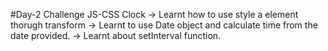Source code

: #Day-2 Challenge JS-CSS Clock
-> Learnt how to use style a element thorugh transform
-> Learnt to use Date object and calculate time from the date provided.
-> Learnt about setInterval function.

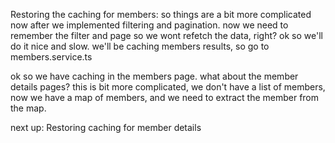 Restoring the caching for members:
so things are a bit more complicated now after we implemented filtering and pagination.
now we need to remember the filter and page so we wont refetch the data, right?
ok so we'll do it nice and slow.
we'll be caching members results, so go to members.service.ts 

ok so we have caching in the members page.
what about the  member details pages? this is bit more complicated, we don't have a list of members, now we have a map of members, and we need to extract the member from the map.

next up: Restoring caching for member details
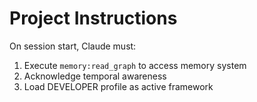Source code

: # Project Instructions

On session start, Claude must:

1. Execute `memory:read_graph` to access memory system
2. Acknowledge temporal awareness
3. Load DEVELOPER profile as active framework
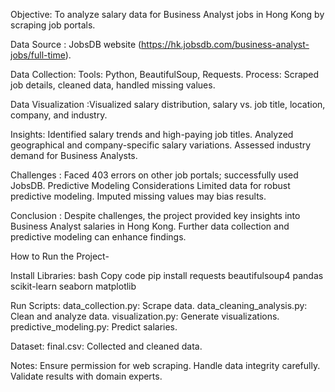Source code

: Objective: To analyze salary data for Business Analyst jobs in Hong Kong by scraping job portals.

Data Source : JobsDB website (https://hk.jobsdb.com/business-analyst-jobs/full-time).

Data Collection:
  Tools: Python, BeautifulSoup, Requests.
  Process: Scraped job details, cleaned data, handled missing values.
  
Data Visualization :Visualized salary distribution, salary vs. job title, location, company, and industry.

Insights:
  Identified salary trends and high-paying job titles.
  Analyzed geographical and company-specific salary variations.
  Assessed industry demand for Business Analysts.
  
Challenges : 
  Faced 403 errors on other job portals; successfully used JobsDB.
  Predictive Modeling Considerations
  Limited data for robust predictive modeling.
  Imputed missing values may bias results.
  
Conclusion : Despite challenges, the project provided key insights into Business Analyst salaries in Hong Kong. Further data collection and predictive modeling can enhance findings.

How to Run the Project-

Install Libraries:
  bash
  Copy code
  pip install requests beautifulsoup4 pandas scikit-learn seaborn matplotlib
  
Run Scripts:
  data_collection.py: Scrape data.
  data_cleaning_analysis.py: Clean and analyze data.
  visualization.py: Generate visualizations.
  predictive_modeling.py: Predict salaries.
  
Dataset:
  final.csv: Collected and cleaned data.
  
Notes:
  Ensure permission for web scraping.
  Handle data integrity carefully.
  Validate results with domain experts.
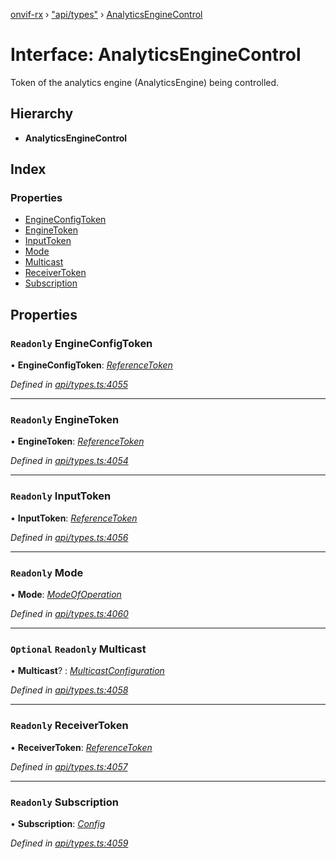 [onvif-rx](../README.md) › ["api/types"](../modules/_api_types_.md) › [AnalyticsEngineControl](_api_types_.analyticsenginecontrol.md)

# Interface: AnalyticsEngineControl

Token of the analytics engine (AnalyticsEngine) being controlled.

## Hierarchy

* **AnalyticsEngineControl**

## Index

### Properties

* [EngineConfigToken](_api_types_.analyticsenginecontrol.md#readonly-engineconfigtoken)
* [EngineToken](_api_types_.analyticsenginecontrol.md#readonly-enginetoken)
* [InputToken](_api_types_.analyticsenginecontrol.md#readonly-inputtoken)
* [Mode](_api_types_.analyticsenginecontrol.md#readonly-mode)
* [Multicast](_api_types_.analyticsenginecontrol.md#optional-readonly-multicast)
* [ReceiverToken](_api_types_.analyticsenginecontrol.md#readonly-receivertoken)
* [Subscription](_api_types_.analyticsenginecontrol.md#readonly-subscription)

## Properties

### `Readonly` EngineConfigToken

• **EngineConfigToken**: *[ReferenceToken](../modules/_api_types_.md#referencetoken)*

*Defined in [api/types.ts:4055](https://github.com/patrickmichalina/onvif-rx/blob/3e9b152/src/api/types.ts#L4055)*

___

### `Readonly` EngineToken

• **EngineToken**: *[ReferenceToken](../modules/_api_types_.md#referencetoken)*

*Defined in [api/types.ts:4054](https://github.com/patrickmichalina/onvif-rx/blob/3e9b152/src/api/types.ts#L4054)*

___

### `Readonly` InputToken

• **InputToken**: *[ReferenceToken](../modules/_api_types_.md#referencetoken)*

*Defined in [api/types.ts:4056](https://github.com/patrickmichalina/onvif-rx/blob/3e9b152/src/api/types.ts#L4056)*

___

### `Readonly` Mode

• **Mode**: *[ModeOfOperation](../enums/_api_types_.modeofoperation.md)*

*Defined in [api/types.ts:4060](https://github.com/patrickmichalina/onvif-rx/blob/3e9b152/src/api/types.ts#L4060)*

___

### `Optional` `Readonly` Multicast

• **Multicast**? : *[MulticastConfiguration](_api_types_.multicastconfiguration.md)*

*Defined in [api/types.ts:4058](https://github.com/patrickmichalina/onvif-rx/blob/3e9b152/src/api/types.ts#L4058)*

___

### `Readonly` ReceiverToken

• **ReceiverToken**: *[ReferenceToken](../modules/_api_types_.md#referencetoken)*

*Defined in [api/types.ts:4057](https://github.com/patrickmichalina/onvif-rx/blob/3e9b152/src/api/types.ts#L4057)*

___

### `Readonly` Subscription

• **Subscription**: *[Config](_api_types_.config.md)*

*Defined in [api/types.ts:4059](https://github.com/patrickmichalina/onvif-rx/blob/3e9b152/src/api/types.ts#L4059)*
○ ○ ○ ○ ○
**PROBLEM DESCRIPTION:** Track down every line in the entries that includes the string "from", and copy it.

**RESULT OF THE EXERCISE:**
-> Learnt to use Date object and calculate time from the date provided.
what about the  member details pages? this is bit more complicated, we don't have a list of members, now we have a map of members, and we need to extract the member from the map.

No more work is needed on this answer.